**** DATA FOR THE TASK

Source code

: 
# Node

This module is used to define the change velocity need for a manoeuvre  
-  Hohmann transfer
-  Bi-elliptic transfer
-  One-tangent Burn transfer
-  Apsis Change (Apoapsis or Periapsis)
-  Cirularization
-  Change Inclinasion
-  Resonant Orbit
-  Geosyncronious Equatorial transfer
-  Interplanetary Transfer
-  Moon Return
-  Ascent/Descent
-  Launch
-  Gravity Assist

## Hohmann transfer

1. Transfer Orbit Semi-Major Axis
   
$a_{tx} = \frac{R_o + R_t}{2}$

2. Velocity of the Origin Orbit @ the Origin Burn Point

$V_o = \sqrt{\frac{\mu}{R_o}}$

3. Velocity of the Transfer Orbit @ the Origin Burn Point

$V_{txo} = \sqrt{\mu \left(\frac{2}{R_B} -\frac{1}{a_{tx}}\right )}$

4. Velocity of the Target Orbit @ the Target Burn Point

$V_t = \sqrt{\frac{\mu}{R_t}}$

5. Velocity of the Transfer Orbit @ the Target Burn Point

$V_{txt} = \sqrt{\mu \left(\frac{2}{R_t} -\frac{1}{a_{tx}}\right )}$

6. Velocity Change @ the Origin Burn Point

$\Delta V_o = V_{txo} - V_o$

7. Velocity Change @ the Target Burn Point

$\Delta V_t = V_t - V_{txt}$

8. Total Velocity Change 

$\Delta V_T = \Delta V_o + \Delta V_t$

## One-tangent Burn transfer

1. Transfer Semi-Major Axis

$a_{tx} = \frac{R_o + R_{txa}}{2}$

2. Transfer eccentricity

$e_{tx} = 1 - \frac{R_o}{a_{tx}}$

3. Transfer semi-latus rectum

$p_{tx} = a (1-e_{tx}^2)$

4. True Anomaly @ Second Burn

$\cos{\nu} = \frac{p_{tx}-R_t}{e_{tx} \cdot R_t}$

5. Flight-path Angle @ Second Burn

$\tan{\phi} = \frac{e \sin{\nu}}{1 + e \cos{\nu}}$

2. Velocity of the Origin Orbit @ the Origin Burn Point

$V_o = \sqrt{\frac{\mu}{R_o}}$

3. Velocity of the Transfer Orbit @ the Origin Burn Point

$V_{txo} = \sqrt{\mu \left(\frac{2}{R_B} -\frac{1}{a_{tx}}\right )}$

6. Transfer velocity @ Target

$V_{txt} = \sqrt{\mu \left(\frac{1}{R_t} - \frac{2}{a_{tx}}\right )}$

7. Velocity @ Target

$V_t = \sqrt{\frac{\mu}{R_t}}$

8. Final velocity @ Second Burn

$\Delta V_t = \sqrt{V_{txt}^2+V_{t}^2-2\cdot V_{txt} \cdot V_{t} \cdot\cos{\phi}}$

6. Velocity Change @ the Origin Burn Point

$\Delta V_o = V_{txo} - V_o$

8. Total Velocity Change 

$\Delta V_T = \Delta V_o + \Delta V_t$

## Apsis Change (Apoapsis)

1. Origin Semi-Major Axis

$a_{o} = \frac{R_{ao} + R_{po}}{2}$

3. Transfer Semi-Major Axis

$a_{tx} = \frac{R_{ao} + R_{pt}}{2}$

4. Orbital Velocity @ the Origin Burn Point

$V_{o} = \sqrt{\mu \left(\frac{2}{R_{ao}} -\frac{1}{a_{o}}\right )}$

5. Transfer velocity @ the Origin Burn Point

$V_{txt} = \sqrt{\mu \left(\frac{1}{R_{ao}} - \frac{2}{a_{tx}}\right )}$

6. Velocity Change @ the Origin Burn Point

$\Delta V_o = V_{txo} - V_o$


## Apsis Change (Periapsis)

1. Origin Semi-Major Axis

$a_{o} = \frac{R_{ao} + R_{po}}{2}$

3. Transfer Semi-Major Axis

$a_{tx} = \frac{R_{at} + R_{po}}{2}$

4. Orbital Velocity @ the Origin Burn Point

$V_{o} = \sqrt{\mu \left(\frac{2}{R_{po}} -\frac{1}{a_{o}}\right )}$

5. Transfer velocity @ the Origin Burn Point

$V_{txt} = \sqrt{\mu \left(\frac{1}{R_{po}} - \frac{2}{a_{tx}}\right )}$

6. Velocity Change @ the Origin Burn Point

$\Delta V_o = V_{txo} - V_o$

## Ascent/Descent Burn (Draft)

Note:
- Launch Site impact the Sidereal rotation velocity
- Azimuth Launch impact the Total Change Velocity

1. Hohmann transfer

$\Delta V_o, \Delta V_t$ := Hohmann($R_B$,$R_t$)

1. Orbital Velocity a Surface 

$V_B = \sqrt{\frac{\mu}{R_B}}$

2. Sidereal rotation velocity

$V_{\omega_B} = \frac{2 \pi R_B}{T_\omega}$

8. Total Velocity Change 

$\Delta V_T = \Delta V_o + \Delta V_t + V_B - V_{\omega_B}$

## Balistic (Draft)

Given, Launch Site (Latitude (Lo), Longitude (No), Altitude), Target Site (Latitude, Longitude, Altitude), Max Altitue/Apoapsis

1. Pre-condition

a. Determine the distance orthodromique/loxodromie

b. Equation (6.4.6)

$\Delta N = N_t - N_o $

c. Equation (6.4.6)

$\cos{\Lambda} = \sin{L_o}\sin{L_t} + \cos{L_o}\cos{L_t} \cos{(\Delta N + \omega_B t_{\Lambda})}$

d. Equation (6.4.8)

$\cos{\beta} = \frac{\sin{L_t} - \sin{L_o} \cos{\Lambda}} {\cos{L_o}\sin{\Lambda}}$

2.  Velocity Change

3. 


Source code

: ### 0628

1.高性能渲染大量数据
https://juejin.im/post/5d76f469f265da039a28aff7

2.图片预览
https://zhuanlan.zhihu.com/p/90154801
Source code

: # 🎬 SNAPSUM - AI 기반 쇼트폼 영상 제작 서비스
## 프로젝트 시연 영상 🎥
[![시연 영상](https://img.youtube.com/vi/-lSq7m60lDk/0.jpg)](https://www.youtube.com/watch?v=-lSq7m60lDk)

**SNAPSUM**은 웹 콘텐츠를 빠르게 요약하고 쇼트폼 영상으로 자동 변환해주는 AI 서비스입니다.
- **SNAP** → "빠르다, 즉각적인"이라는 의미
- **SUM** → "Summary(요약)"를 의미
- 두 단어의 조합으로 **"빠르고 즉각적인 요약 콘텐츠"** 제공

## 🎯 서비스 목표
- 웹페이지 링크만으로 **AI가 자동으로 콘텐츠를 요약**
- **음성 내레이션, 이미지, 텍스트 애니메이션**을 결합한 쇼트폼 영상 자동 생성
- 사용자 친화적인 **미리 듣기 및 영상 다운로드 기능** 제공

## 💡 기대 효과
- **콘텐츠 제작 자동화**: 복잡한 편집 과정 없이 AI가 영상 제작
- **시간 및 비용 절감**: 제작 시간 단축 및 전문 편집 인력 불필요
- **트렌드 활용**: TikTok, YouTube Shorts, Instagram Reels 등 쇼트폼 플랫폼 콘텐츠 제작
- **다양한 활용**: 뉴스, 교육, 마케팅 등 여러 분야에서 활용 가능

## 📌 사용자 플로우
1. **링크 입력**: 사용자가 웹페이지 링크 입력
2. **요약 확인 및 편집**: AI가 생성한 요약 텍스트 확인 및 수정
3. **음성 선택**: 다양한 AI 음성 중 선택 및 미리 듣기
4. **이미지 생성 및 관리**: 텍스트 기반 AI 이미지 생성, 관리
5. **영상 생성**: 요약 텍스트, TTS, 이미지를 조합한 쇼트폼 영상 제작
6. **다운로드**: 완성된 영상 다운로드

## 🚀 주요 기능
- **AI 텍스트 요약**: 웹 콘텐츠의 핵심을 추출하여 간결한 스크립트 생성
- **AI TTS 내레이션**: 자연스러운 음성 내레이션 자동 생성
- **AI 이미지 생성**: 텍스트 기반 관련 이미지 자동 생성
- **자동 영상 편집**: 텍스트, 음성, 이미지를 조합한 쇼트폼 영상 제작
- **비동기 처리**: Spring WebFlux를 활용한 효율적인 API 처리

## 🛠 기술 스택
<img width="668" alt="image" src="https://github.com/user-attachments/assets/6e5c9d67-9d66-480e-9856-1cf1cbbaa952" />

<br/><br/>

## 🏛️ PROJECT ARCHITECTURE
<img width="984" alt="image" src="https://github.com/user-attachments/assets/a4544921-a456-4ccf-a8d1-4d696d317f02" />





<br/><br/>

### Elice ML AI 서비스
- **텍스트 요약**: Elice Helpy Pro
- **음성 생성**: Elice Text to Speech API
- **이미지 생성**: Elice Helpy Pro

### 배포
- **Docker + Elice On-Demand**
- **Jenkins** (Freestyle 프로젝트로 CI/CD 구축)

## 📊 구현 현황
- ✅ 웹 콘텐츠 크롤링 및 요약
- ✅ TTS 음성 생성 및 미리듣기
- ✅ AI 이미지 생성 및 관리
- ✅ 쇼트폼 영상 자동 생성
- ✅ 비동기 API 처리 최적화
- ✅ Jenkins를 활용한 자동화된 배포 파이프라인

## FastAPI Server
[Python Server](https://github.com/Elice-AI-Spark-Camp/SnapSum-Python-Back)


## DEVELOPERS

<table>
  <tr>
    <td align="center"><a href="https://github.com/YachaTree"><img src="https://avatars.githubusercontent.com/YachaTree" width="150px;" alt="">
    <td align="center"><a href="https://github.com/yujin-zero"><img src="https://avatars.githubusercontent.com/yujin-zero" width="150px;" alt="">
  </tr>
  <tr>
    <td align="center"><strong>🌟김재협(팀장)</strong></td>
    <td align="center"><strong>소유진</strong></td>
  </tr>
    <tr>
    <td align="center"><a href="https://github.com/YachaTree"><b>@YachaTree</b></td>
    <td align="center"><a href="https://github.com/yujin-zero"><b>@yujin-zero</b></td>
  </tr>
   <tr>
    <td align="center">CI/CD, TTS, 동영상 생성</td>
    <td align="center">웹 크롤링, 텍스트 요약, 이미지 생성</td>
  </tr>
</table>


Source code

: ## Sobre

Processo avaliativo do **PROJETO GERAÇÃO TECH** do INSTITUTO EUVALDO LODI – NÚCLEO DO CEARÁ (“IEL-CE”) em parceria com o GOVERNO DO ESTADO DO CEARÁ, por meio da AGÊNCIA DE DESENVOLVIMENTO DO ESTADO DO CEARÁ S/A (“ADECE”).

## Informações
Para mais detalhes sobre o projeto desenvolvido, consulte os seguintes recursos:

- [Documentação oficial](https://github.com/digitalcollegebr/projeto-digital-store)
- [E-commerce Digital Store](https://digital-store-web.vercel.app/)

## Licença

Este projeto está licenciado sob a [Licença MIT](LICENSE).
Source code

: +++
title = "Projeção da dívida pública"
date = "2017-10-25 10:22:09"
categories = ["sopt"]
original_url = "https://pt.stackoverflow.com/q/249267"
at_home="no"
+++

********

### EXERCISE
Please find the lines in the data that contain the word "strong" and copy them.

### YOUR RESPONSE
    <td align="center"><strong>🌟김재협(팀장)</strong></td>
    <td align="center"><strong>소유진</strong></td>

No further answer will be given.